BOOK REVIEW/Seth Sandronsky

Cybertariat Struggles

Who is the cybertariat? Why care? Ursula Huws, author of Labor in the Global Digital Economy: The Cybertariat Comes of Age (Monthly Review Press, 2014), has answers as a class-based technology shapes our world. An historical continuity emerges in her writing. This approach casts context on the current moment.

Huws delves into the technical nuts and bolts of modern class society. Work and workplaces shift amid a dizzying pace of change. The very ground beneath our feet constantly moves as industry integrates technology to better profit via control over consumers and employees. The effects are far-reaching, and decades in the making. On this front, nothing falls from the sky.

As Huws details, there are overlapping processes of class formation and fragmentation that characterize this systemic push-and-pull. Spatial and temporal continuities drive the rise and demise of technology-driven identities and job locales. Huws develops from a left viewpoint the relevant and significant actors and factors, to paraphrase Marx, in the activity that makes us human: work.

What happens, and why, when the pace of occupational and technological change increases? Social media’s impact on youth is not the half of it. In an introductory essay “What Will We Do?” Huws lays the groundwork for interrogating core concerns.

How does intellectual labor connect with commodification? Huws suggests we take “a broader look at the technical division of labor across the economy and the way in which it is constantly being restructured through the combined impact of technological change, standardization, and ‘scientific management’ processes.” Such science-based management, e.g., Taylorism, is at least a century old, emerging during capitalist industrialization. We are a long way from that time in the Global North. Still, the division of labor retains rather strong importance for the employer and employees classes. Huws updates Marx in part on the concept of value as workplace power relations require clarity on who controls software technology involving work time.

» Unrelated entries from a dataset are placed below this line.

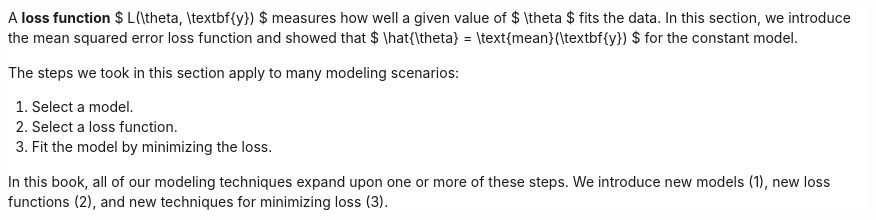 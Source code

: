 A **loss function** $ L(\theta, \textbf{y}) $ measures how well a given value of $ \theta $ fits the data. In this section, we introduce the mean squared error loss function and showed that $ \hat{\theta} = \text{mean}(\textbf{y}) $ for the constant model.

The steps we took in this section apply to many modeling scenarios:

1. Select a model.
2. Select a loss function.
3. Fit the model by minimizing the loss.

In this book, all of our modeling techniques expand upon one or more of these steps. We introduce new models (1), new loss functions (2), and new techniques for minimizing loss (3).
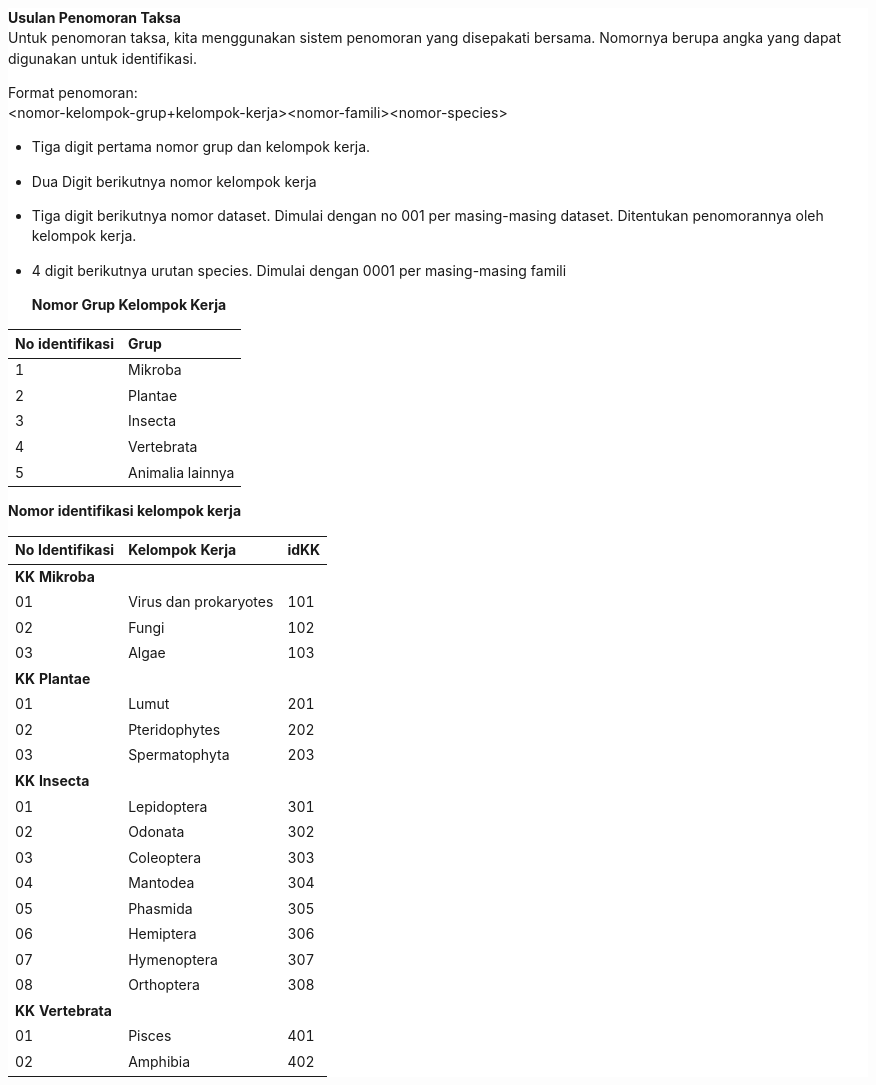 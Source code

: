 **Usulan Penomoran Taksa**  
Untuk penomoran taksa, kita menggunakan sistem penomoran yang disepakati bersama. Nomornya berupa angka yang dapat digunakan untuk identifikasi.

Format penomoran:  
\<nomor-kelompok-grup+kelompok-kerja\>\<nomor-famili\>\<nomor-species\>

* Tiga digit pertama nomor grup dan kelompok kerja.  
* Dua Digit berikutnya nomor kelompok kerja  
* Tiga digit berikutnya nomor dataset. Dimulai dengan no 001 per masing-masing dataset. Ditentukan penomorannya oleh kelompok kerja.  
* 4 digit berikutnya urutan species. Dimulai dengan 0001 per masing-masing famili  
    
  **Nomor Grup Kelompok Kerja**

| No identifikasi | Grup             |
| :-------------- | :--------------- |
| 1               | Mikroba          |
| 2               | Plantae          |
| 3               | Insecta          |
| 4               | Vertebrata       |
| 5               | Animalia lainnya |


  **Nomor identifikasi kelompok kerja**


| No Identifikasi         | Kelompok Kerja        | idKK |
| :---------------------- | :-------------------- | :--- |
| **KK Mikroba**          |                       |      |
| 01                      | Virus dan prokaryotes | 101  |
| 02                      | Fungi                 | 102  |
| 03                      | Algae                 | 103  |
| **KK Plantae**          |                       |      |
| 01                      | Lumut                 | 201  |
| 02                      | Pteridophytes         | 202  |
| 03                      | Spermatophyta         | 203  |
| **KK Insecta**          |                       |      |
| 01                      | Lepidoptera           | 301  |
| 02                      | Odonata               | 302  |
| 03                      | Coleoptera            | 303  |
| 04                      | Mantodea              | 304  |
| 05                      | Phasmida              | 305  |
| 06                      | Hemiptera             | 306  |
| 07                      | Hymenoptera           | 307  |
| 08                      | Orthoptera            | 308  |
| **KK Vertebrata**       |                       |      |
| 01                      | Pisces                | 401  |
| 02                      | Amphibia              | 402  |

Hers is a voice from the academy. No surface analysis. No short sentences, either. Bear with Huws, though.

She proposes a “conceptual model” for clarity on the contemporary conflict between capital and labor. Whiz bang gadgets can distract from this basic point. Don’t swallow such hype. It’s an illusion, despite and because of our oligarchy’s hegemony over popular culture. Gramsci’s insights on how elites wield social control remains spot-on.

Politics and economics since 1989 drive Huws’ model of class antagonisms. The whole of this global reality is staggering. The author aids readers’ grasp of vital elements.

Accordingly, “economies are seen not as made up of ‘enterprises’ within ‘sectors’ but as aggregates of ‘business functions,’ which are in turn made up of increasingly interchangeable ‘tasks’ carried out by workers using specific labor processes.” One part of this is standardization. It facilitates commodification of public services. The ongoing, global privatization of education is a case in point. Its handmaiden is high-stakes testing. That trend depends upon computerized standardization of the teaching profession. In turn, such processes require surveillance. Pearson Education’s spying on US students using social media is a recent case in point.

Struggles over autonomy define and describe work for wages, increasingly precarious. When it comes to creative labor services, struggles over work time unfold in complex twists and turns as global capital restructures occupations via anti-labor laws and austerity policies. In the US, the move to “right to work” laws in formerly union-friendly states such as Wisconsin is a case in point.

In a chapter titled “Expression and Expropriation,” Huws cites Karl Marx’s first contradiction of capitalism, between production and consumption. Think of the global boom of over-building real estate relative to workers’ buying power, despite and because of “easy credit.” While hidden in plain sight to mainstream commentators, this contradiction of consumption and production is a driving force of economic instability. Busts that follow booms serve a purpose: to kill invested capital unable to grow.

For Huws, the 2007-08 credit crisis after the real estate market crashed furnished the energy for a new wave of commodification. Global capital pounced, carnivore-like, on the worst downturn since the 1930s to unleash a new wave of privatization of public services. The EU austerity project reduced employment in nations such as Greece and Spain, and paved a path to privatize public assets. Stateside, public education privation boomed, thanks in no small measure to computer billionaires such as Bill and Melinda Gates, of Microsoft Corp. fame. Software technology like online instruction spawns education privatization.

This technology deskills the profession of teaching, from elementary to higher education. But wait. There is more. Teachers’ working conditions are students’ learning conditions. Standardization of instruction impacts students and teacher. The effects “on working-class lie are multiple and pernicious,” Huws writes. She dives into the role of standardization as a main underpinning of privatization to make labor more interchangeable on a vast scale. Think in-sourcing and outsourcing of labor services. This trend aims to improve the mobility and profitability of capital. Accelerating the circulation of capital, spawns its more rapid turnover and swifter return on investment.

Huws unravels the incredibly complex division of labor under capital’s rule in our era. Hers is important work, and well worth reading.